= Edgar Blanchard =

American R&B guitarist, bandleader and arranger

Edgar Vernon Blanchard (August 17, 1924 - September 16, 1972) was an American R&B guitarist, bandleader and arranger who was prominent in the musical life of New Orleans between the 1940s and 1960s.

He was born in Grosse Tête, Louisiana, the son of Elizabeth and Sam Blanchard, and learned to play both guitar and banjo. He was stationed in Europe during World War II, and on his return formed his own band, the Gondoliers, named in memory of his time in Italy. By 1947, he was established as bandleader at the Down Beat club on Rampart Street, New Orleans, with Roy Brown as one of his vocalists and Ernest McLean as a second guitarist.

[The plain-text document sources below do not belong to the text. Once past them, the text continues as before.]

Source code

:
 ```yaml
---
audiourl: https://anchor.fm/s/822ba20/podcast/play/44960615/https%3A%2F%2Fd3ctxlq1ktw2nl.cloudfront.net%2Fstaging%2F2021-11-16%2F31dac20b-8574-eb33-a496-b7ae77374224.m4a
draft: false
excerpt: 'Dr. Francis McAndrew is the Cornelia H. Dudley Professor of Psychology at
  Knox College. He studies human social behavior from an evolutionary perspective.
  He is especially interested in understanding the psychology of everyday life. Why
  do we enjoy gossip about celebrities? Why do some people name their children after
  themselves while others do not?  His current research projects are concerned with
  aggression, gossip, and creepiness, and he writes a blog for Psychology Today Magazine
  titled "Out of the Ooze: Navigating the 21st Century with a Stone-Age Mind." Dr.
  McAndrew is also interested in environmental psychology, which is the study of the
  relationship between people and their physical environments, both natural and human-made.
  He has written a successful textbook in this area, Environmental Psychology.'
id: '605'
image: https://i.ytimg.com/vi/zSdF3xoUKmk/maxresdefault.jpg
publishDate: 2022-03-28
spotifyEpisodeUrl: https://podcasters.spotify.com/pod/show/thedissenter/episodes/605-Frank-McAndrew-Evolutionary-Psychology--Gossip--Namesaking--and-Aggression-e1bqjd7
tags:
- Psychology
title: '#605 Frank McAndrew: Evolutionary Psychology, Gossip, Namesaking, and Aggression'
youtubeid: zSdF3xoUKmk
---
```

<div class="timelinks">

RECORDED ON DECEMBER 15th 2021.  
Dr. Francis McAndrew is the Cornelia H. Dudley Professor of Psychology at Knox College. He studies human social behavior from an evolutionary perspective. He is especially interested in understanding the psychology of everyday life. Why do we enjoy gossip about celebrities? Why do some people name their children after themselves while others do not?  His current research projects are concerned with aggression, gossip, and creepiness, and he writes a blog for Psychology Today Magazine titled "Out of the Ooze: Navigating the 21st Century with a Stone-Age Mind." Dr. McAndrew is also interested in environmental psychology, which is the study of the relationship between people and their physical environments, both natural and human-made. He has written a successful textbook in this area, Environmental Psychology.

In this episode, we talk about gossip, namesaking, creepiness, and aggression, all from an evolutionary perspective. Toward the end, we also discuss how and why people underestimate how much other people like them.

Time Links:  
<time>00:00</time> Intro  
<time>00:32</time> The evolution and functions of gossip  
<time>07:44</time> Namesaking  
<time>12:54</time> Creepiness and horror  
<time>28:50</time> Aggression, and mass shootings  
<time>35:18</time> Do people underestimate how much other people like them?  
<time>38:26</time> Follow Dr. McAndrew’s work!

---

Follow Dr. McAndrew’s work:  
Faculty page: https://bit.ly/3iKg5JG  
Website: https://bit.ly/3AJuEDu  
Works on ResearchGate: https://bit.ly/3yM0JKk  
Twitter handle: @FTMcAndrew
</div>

Blanchard's band was known for his ability to play in a range of styles. They first recorded in Houston, Texas, in 1949, for Don Robey's Peacock Records, but his recordings were not successful and he returned to New Orleans where - with Dave Bartholomew — he was a resident bandleader at the Dew Drop Inn. He recorded with Roy Brown, and performed with other musicians and singers who recorded in New Orleans in the early 1950s, including Big Joe Turner, Ray Charles and Professor Longhair for Atlantic; Lloyd Price and Little Richard for Specialty; and Paul Gayten, Eddie Bo and Clarence "Frogman" Henry for Chess. Though he rarely recorded under his own name, he did record some instrumentals for the Specialty label. His band included saxophonist August "Dimes" Dupont, bassist Frank Fields, pianist Lawrence Cotton, and drummer Alonzo Stewart.

In 1958 he started working for Joe Ruffino's Ric label, as guitarist, arranger, and (briefly) musical director; he backed Johnny Adams on his recordings for the label. He recorded a poorly-received album, Let's Have a Blast with the Gondoliers, issued in 1961, and continued to perform with his band in clubs in New Orleans through to the mid-1960s. His last, untypically raucous, recordings, were made in the late 1960s but were not issued at the time.

He died in New Orleans in 1972, aged 48. He had one son, Edgar Vernon Blanchard Jr., and his wife, Doris Blanchard.